25 Feb, 2011, thalor wrote in the 1st comment:
Votes: 0
Hi I'm getting an error from the stock Lola codebase that I cannot see the problem with. I've managed to fix several other ones, but this one has me confused as to why it's popping up.

The error I get is:

gcc -Wall -g -DLINUX    -c -o language.o language.c
language.c: In function `translate':
language.c:293: parse error before `static'
make: *** [language.o] Error 1


Here is the code it is referring to: Can anyone spot what I'm not seeing?

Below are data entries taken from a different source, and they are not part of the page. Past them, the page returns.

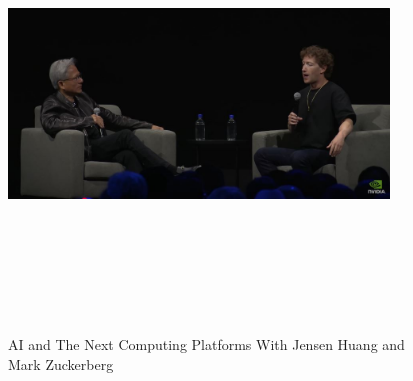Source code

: \documentclass[a4paper,12pt]{article}
\begin{document}
\vspace{50pt} %
\begin{figure}[h]
	\centering
	\vspace{-10pt} %
	\includegraphics[width=0.9\textwidth, height=12cm, keepaspectratio]{../Talks Blogs/AI and The Next Computing Platforms With Jensen Huang and Mark Zuckerberg}
	\vspace{-5pt} %
	\caption{AI and The Next Computing Platforms With Jensen Huang and Mark Zuckerberg}
	\vspace{-10pt}
\end{figure}
\end{document}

char *translate (CHAR_DATA *ch, char *text)
{
static char text2[MAX_STRING_LENGTH];
char *pName;
int iSyl;
int length;
int speak;

speak = (IS_NPC(ch) ? race_table[ch->race].language : ch->pcdata->speak);


static const struct syl_type syl_table[] =
{


Thanks!
25 Feb, 2011, Scandum wrote in the 2nd comment:
Votes: 0
You could try changing:
int speak;

speak = (IS_NPC(ch) ? race_table[ch->race].language : ch->pcdata->speak);


to

int speak = (IS_NPC(ch) ? race_table[ch->race].language : ch->pcdata->speak);


If that's not the problem I'm out of ideas.
25 Feb, 2011, thalor wrote in the 3rd comment:
Votes: 0
Thanks!
25 Feb, 2011, Runter wrote in the 4th comment:
Votes: 0
Looks like its related to assignment in declarations section (other than initialization). I've seen some compiles requiring that.
25 Feb, 2011, Kaz wrote in the 5th comment:
Votes: 0
In C, declarations (including definitions that have assignments) in a function must all come before statements. Your "speak = blah" line is not a declaration, so you may not declare anything else after that. Hence why the suggested fix worked: by making them all into declarations.
25 Feb, 2011, Vigud wrote in the 6th comment:
Votes: 0
In C89, declarations in a function must all come before statements. In C99 they don't.